### Dataset records
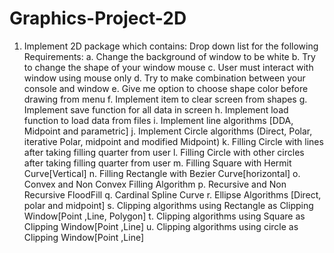 # Graphics-Project-2D
1. Implement 2D package which contains: Drop down list for the following Requirements: a. Change the background of window to be white b. Try to change the shape of your window mouse c. User must interact with window using mouse only  d. Try to make combination between your console and window  e. Give me option to choose shape color before drawing from menu f. Implement item to clear screen from shapes g. Implement save function for all data in screen  h. Implement load function to load data from files i. Implement line algorithms [DDA, Midpoint and parametric] j. Implement Circle algorithms (Direct, Polar, iterative Polar, midpoint and  modified Midpoint) k. Filling Circle with lines after taking filling quarter from user l. Filling Circle with other circles after taking filling quarter from user m. Filling Square with Hermit Curve[Vertical] n. Filling Rectangle with Bezier Curve[horizontal] o. Convex and Non Convex Filling Algorithm  p. Recursive and Non Recursive FloodFill q. Cardinal Spline Curve r. Ellipse Algorithms [Direct, polar and midpoint] s. Clipping algorithms using Rectangle as Clipping Window[Point ,Line, Polygon]  t. Clipping algorithms using Square as Clipping Window[Point ,Line] u. Clipping algorithms using circle as Clipping Window[Point ,Line]
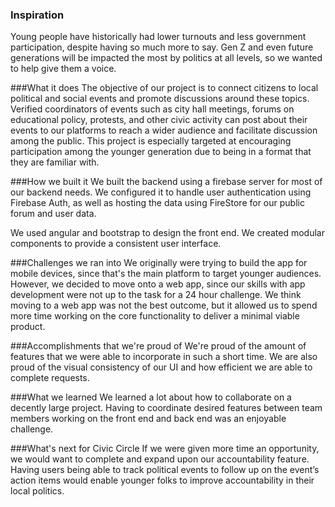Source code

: ### Inspiration
Young people have historically had lower turnouts and less government participation, despite having so much more to say. Gen Z and even future generations will be impacted the most by politics at all levels, so we wanted to help give them a voice.

###What it does
The objective of our project is to connect citizens to local political and social events and promote discussions around these topics. Verified coordinators of events such as city hall meetings, forums on educational policy, protests, and other civic activity can post about their events to our platforms to reach a wider audience and facilitate discussion among the public. This project is especially targeted at encouraging participation among the younger generation due to being in a format that they are familiar with.

###How we built it
We built the backend using a firebase server for most of our backend needs. We configured it to handle user authentication using Firebase Auth, as well as hosting the data using FireStore for our public forum and user data.

We used angular and bootstrap to design the front end. We created modular components to provide a consistent user interface.

###Challenges we ran into
We originally were trying to build the app for mobile devices, since that's the main platform to target younger audiences. However, we decided to move onto a web app, since our skills with app development were not up to the task for a 24 hour challenge. We think moving to a web app was not the best outcome, but it allowed us to spend more time working on the core functionality to deliver a minimal viable product.

###Accomplishments that we're proud of
We're proud of the amount of features that we were able to incorporate in such a short time. We are also proud of the visual consistency of our UI and how efficient we are able to complete requests.

###What we learned
We learned a lot about how to collaborate on a decently large project. Having to coordinate desired features between team members working on the front end and back end was an enjoyable challenge.

###What's next for Civic Circle
If we were given more time an opportunity, we would want to complete and expand upon our accountability feature. Having users being able to track political events to follow up on the event’s action items would enable younger folks to improve accountability in their local politics.
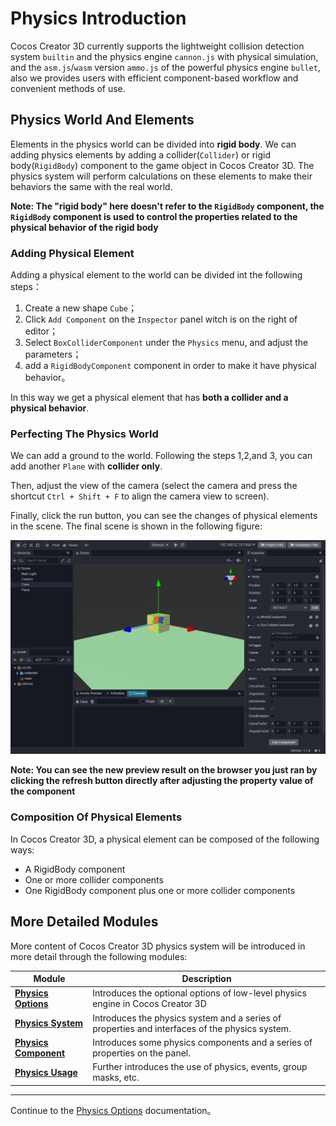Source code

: # Physics Introduction

Cocos Creator 3D currently supports the lightweight collision detection system `builtin` and the physics engine `cannon.js` with physical simulation, and the `asm.js`/`wasm` version `ammo.js` of the powerful physics engine `bullet`, also we provides users with efficient component-based workflow and convenient methods of use.

## Physics World And Elements

Elements in the physics world can be divided into **rigid body**. We can adding physics elements by adding a collider(`Collider`) or rigid body(`RigidBody`) component to the game object in Cocos Creator 3D. The physics system will perform calculations on these elements to make their behaviors the same with the real world.

**Note: The "rigid body" here doesn't refer to the `RigidBody` component, the `RigidBody` component is used to control the properties related to the physical behavior of the rigid body**

### Adding Physical Element

Adding a physical element to the world can be divided int the following steps：

1. Create a new shape `Cube`；
2. Click `Add Component` on the `Inspector` panel witch is on the right of editor；
3. Select `BoxColliderComponent` under the `Physics` menu, and adjust the parameters；
4. add a `RigidBodyComponent` component in order to make it have physical behavior。

In this way we get a physical element that has **both a collider and a physical behavior**.

### Perfecting The Physics World

We can add a ground to the world. Following the steps 1,2,and 3, you can add another `Plane` with **collider only**.

Then, adjust the view of the camera (select the camera and press the shortcut `Ctrl + Shift + F` to align the camera view to screen).

Finally, click the run button, you can see the changes of physical elements in the scene. The final scene is shown in the following figure:

![physics world](img/physics.jpg)

**Note: You can see the new preview result on the browser you just ran by clicking the refresh button directly after adjusting the property value of the component**

### Composition Of Physical Elements

In Cocos Creator 3D, a physical element can be composed of the following ways:

- A RigidBody component
- One or more collider components
- One RigidBody component plus one or more collider components

## More Detailed Modules

More content of Cocos Creator 3D physics system will be introduced in more detail through the following modules:

Module | Description
---|---
[**Physics Options**](physics-item.md) | Introduces the optional options of low-level physics engine in Cocos Creator 3D
[**Physics System**](physics-system.md) | Introduces the physics system and a series of properties and interfaces of the physics system.
[**Physics Component**](physics-component.md) | Introduces some physics components and a series of properties on the panel.
[**Physics Usage**](physics-use.md) | Further introduces the use of physics, events, group masks, etc.

---

Continue to the [Physics Options](physics-item.md) documentation。
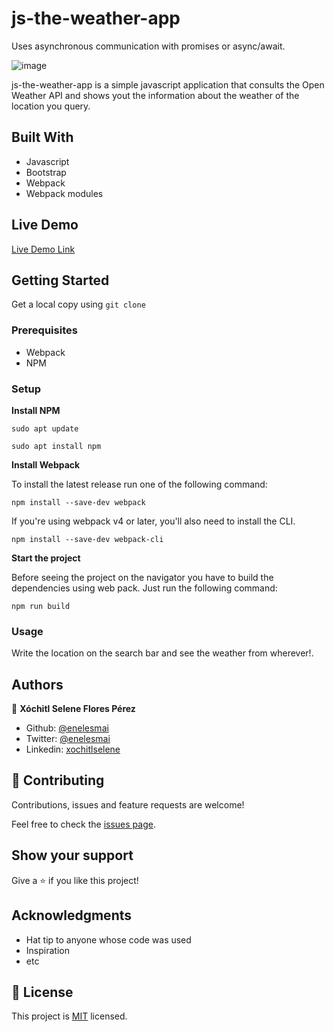 # js-the-weather-app
Uses asynchronous communication with promises or async/await.

![image](https://user-images.githubusercontent.com/5160907/88316965-3576b700-ccde-11ea-99c0-5b47d0681402.png)

js-the-weather-app is a simple javascript application that consults the Open Weather API and shows yout the information about the weather of the location you query.

## Built With

- Javascript
- Bootstrap
- Webpack
- Webpack modules

## Live Demo

[Live Demo Link](https://raw.githack.com/enelesmai/js-the-weather-app/feature-app/dist/index.html)


## Getting Started

Get a local copy using `git clone`

### Prerequisites
* Webpack
* NPM

### Setup

**Install NPM**

    sudo apt update
    
    sudo apt install npm

**Install Webpack**

To install the latest release run one of the following command:

    npm install --save-dev webpack

If you're using webpack v4 or later, you'll also need to install the CLI.

    npm install --save-dev webpack-cli

**Start the project**

Before seeing the project on the navigator you have to build the dependencies using web pack. Just run the following command:

    npm run build


### Usage

Write the location on the search bar and see the weather from wherever!.


## Authors

👤 **Xóchitl Selene Flores Pérez**

- Github: [@enelesmai](https://github.com/enelesmai)
- Twitter: [@enelesmai](https://twitter.com/enelesmai)
- Linkedin: [xochitlselene](https://linkedin.com/in/xochitlselene)


## 🤝 Contributing

Contributions, issues and feature requests are welcome!

Feel free to check the [issues page](issues/).

## Show your support

Give a ⭐️ if you like this project!

## Acknowledgments

- Hat tip to anyone whose code was used
- Inspiration
- etc

## 📝 License

This project is [MIT](lic.url) licensed.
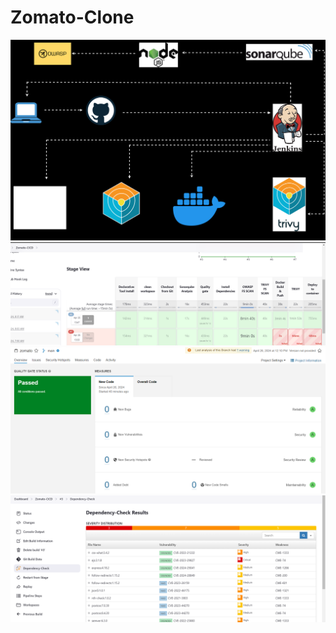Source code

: # Zomato-Clone




<img src="https://github.com/swaleham/Zomato-Clone/blob/main/ZomatoClone.svg">


<img src="https://github.com/swaleham/Zomato-Clone/blob/main/CICD-stages.png">


<img src="https://github.com/swaleham/Zomato-Clone/blob/main/sonarquberesults.png">

<img src="https://github.com/swaleham/Zomato-Clone/blob/main/Dp-report.png">
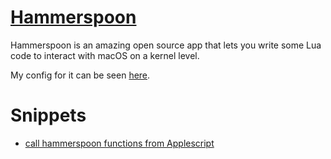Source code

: # [Hammerspoon](https://github.com/Hammerspoon/hammerspoon)
Hammerspoon is an amazing open source app that lets you write some Lua code to interact with macOS on a kernel level. 

My config for it can be seen [here](https://github.com/nikitavoloboev/dotfiles/blob/master/hammerspoon/init.lua).

# Snippets
- [call hammerspoon functions from Applescript](https://gist.github.com/d35f591faec7df581db730e6affd3731)
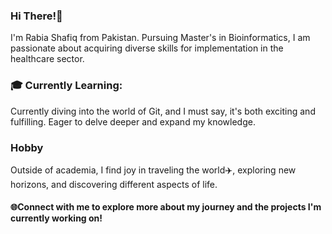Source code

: ###  Hi There!👋
  I'm Rabia Shafiq from Pakistan.
  Pursuing Master's in Bioinformatics, I am passionate about acquiring diverse skills for implementation in the healthcare sector.
  
### 🎓 **Currently Learning:** 
  Currently diving into the world of Git, and I must say, it's both exciting and fulfilling. Eager to delve deeper and expand my knowledge.

### **Hobby**
  Outside of academia, I find joy in traveling the world✈️, exploring new horizons, and discovering different aspects of life.

#### 🌐Connect with me to explore more about my journey and the projects I'm currently working on!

### What to produce
The entries above should be given again exactly, minus any pictures.

### Response to this exercise
 # Graphics-Project-2D
1. Implement 2D package which contains: Drop down list for the following Requirements: a. Change the background of window to be white b. Try to change the shape of your window mouse c. User must interact with window using mouse only  d. Try to make combination between your console and window  e. Give me option to choose shape color before drawing from menu f. Implement item to clear screen from shapes g. Implement save function for all data in screen  h. Implement load function to load data from files i. Implement line algorithms [DDA, Midpoint and parametric] j. Implement Circle algorithms (Direct, Polar, iterative Polar, midpoint and  modified Midpoint) k. Filling Circle with lines after taking filling quarter from user l. Filling Circle with other circles after taking filling quarter from user m. Filling Square with Hermit Curve[Vertical] n. Filling Rectangle with Bezier Curve[horizontal] o. Convex and Non Convex Filling Algorithm  p. Recursive and Non Recursive FloodFill q. Cardinal Spline Curve r. Ellipse Algorithms [Direct, polar and midpoint] s. Clipping algorithms using Rectangle as Clipping Window[Point ,Line, Polygon]  t. Clipping algorithms using Square as Clipping Window[Point ,Line] u. Clipping algorithms using circle as Clipping Window[Point ,Line]
Source code

: ### Inspiration
Young people have historically had lower turnouts and less government participation, despite having so much more to say. Gen Z and even future generations will be impacted the most by politics at all levels, so we wanted to help give them a voice.

###What it does
The objective of our project is to connect citizens to local political and social events and promote discussions around these topics. Verified coordinators of events such as city hall meetings, forums on educational policy, protests, and other civic activity can post about their events to our platforms to reach a wider audience and facilitate discussion among the public. This project is especially targeted at encouraging participation among the younger generation due to being in a format that they are familiar with.

###How we built it
We built the backend using a firebase server for most of our backend needs. We configured it to handle user authentication using Firebase Auth, as well as hosting the data using FireStore for our public forum and user data.

We used angular and bootstrap to design the front end. We created modular components to provide a consistent user interface.

###Challenges we ran into
We originally were trying to build the app for mobile devices, since that's the main platform to target younger audiences. However, we decided to move onto a web app, since our skills with app development were not up to the task for a 24 hour challenge. We think moving to a web app was not the best outcome, but it allowed us to spend more time working on the core functionality to deliver a minimal viable product.

###Accomplishments that we're proud of
We're proud of the amount of features that we were able to incorporate in such a short time. We are also proud of the visual consistency of our UI and how efficient we are able to complete requests.

###What we learned
We learned a lot about how to collaborate on a decently large project. Having to coordinate desired features between team members working on the front end and back end was an enjoyable challenge.

###What's next for Civic Circle
If we were given more time an opportunity, we would want to complete and expand upon our accountability feature. Having users being able to track political events to follow up on the event’s action items would enable younger folks to improve accountability in their local politics.
Source code

: # Physics Introduction

Cocos Creator 3D currently supports the lightweight collision detection system `builtin` and the physics engine `cannon.js` with physical simulation, and the `asm.js`/`wasm` version `ammo.js` of the powerful physics engine `bullet`, also we provides users with efficient component-based workflow and convenient methods of use.

## Physics World And Elements

Elements in the physics world can be divided into **rigid body**. We can adding physics elements by adding a collider(`Collider`) or rigid body(`RigidBody`) component to the game object in Cocos Creator 3D. The physics system will perform calculations on these elements to make their behaviors the same with the real world.

**Note: The "rigid body" here doesn't refer to the `RigidBody` component, the `RigidBody` component is used to control the properties related to the physical behavior of the rigid body**

### Adding Physical Element

Adding a physical element to the world can be divided int the following steps：

1. Create a new shape `Cube`；
2. Click `Add Component` on the `Inspector` panel witch is on the right of editor；
3. Select `BoxColliderComponent` under the `Physics` menu, and adjust the parameters；
4. add a `RigidBodyComponent` component in order to make it have physical behavior。

In this way we get a physical element that has **both a collider and a physical behavior**.

### Perfecting The Physics World

We can add a ground to the world. Following the steps 1,2,and 3, you can add another `Plane` with **collider only**.

Then, adjust the view of the camera (select the camera and press the shortcut `Ctrl + Shift + F` to align the camera view to screen).

Finally, click the run button, you can see the changes of physical elements in the scene. The final scene is shown in the following figure:

![physics world](img/physics.jpg)

**Note: You can see the new preview result on the browser you just ran by clicking the refresh button directly after adjusting the property value of the component**

### Composition Of Physical Elements

In Cocos Creator 3D, a physical element can be composed of the following ways:

- A RigidBody component
- One or more collider components
- One RigidBody component plus one or more collider components

## More Detailed Modules

More content of Cocos Creator 3D physics system will be introduced in more detail through the following modules:

Module | Description
---|---
[**Physics Options**](physics-item.md) | Introduces the optional options of low-level physics engine in Cocos Creator 3D
[**Physics System**](physics-system.md) | Introduces the physics system and a series of properties and interfaces of the physics system.
[**Physics Component**](physics-component.md) | Introduces some physics components and a series of properties on the panel.
[**Physics Usage**](physics-use.md) | Further introduces the use of physics, events, group masks, etc.

---

Continue to the [Physics Options](physics-item.md) documentation。
 # js-the-weather-app
Uses asynchronous communication with promises or async/await.

![image](https://user-images.githubusercontent.com/5160907/88316965-3576b700-ccde-11ea-99c0-5b47d0681402.png)

js-the-weather-app is a simple javascript application that consults the Open Weather API and shows yout the information about the weather of the location you query.

## Built With

- Javascript
- Bootstrap
- Webpack
- Webpack modules

## Live Demo

[Live Demo Link](https://raw.githack.com/enelesmai/js-the-weather-app/feature-app/dist/index.html)


## Getting Started

Get a local copy using `git clone`

### Prerequisites
* Webpack
* NPM

### Setup

**Install NPM**

    sudo apt update
    
    sudo apt install npm

**Install Webpack**

To install the latest release run one of the following command:

    npm install --save-dev webpack

If you're using webpack v4 or later, you'll also need to install the CLI.

    npm install --save-dev webpack-cli

**Start the project**

Before seeing the project on the navigator you have to build the dependencies using web pack. Just run the following command:

    npm run build


### Usage

Write the location on the search bar and see the weather from wherever!.


## Authors

👤 **Xóchitl Selene Flores Pérez**

- Github: [@enelesmai](https://github.com/enelesmai)
- Twitter: [@enelesmai](https://twitter.com/enelesmai)
- Linkedin: [xochitlselene](https://linkedin.com/in/xochitlselene)


## 🤝 Contributing

Contributions, issues and feature requests are welcome!

Feel free to check the [issues page](issues/).

## Show your support

Give a ⭐️ if you like this project!

## Acknowledgments

- Hat tip to anyone whose code was used
- Inspiration
- etc

## 📝 License

This project is [MIT](lic.url) licensed.
Source code

: # Zomato-Clone




<img src="https://github.com/swaleham/Zomato-Clone/blob/main/ZomatoClone.svg">


<img src="https://github.com/swaleham/Zomato-Clone/blob/main/CICD-stages.png">


<img src="https://github.com/swaleham/Zomato-Clone/blob/main/sonarquberesults.png">

<img src="https://github.com/swaleham/Zomato-Clone/blob/main/Dp-report.png">
Source code

: # [Hammerspoon](https://github.com/Hammerspoon/hammerspoon)
Hammerspoon is an amazing open source app that lets you write some Lua code to interact with macOS on a kernel level. 

My config for it can be seen [here](https://github.com/nikitavoloboev/dotfiles/blob/master/hammerspoon/init.lua).

# Snippets
- [call hammerspoon functions from Applescript](https://gist.github.com/d35f591faec7df581db730e6affd3731)
Source code

: ###  Hi There!👋
  I'm Rabia Shafiq from Pakistan.
  Pursuing Master's in Bioinformatics, I am passionate about acquiring diverse skills for implementation in the healthcare sector.
  
### 🎓 **Currently Learning:** 
  Currently diving into the world of Git, and I must say, it's both exciting and fulfilling. Eager to delve deeper and expand my knowledge.

### **Hobby**
  Outside of academia, I find joy in traveling the world✈️, exploring new horizons, and discovering different aspects of life.

#### 🌐Connect with me to explore more about my journey and the projects I'm currently working on!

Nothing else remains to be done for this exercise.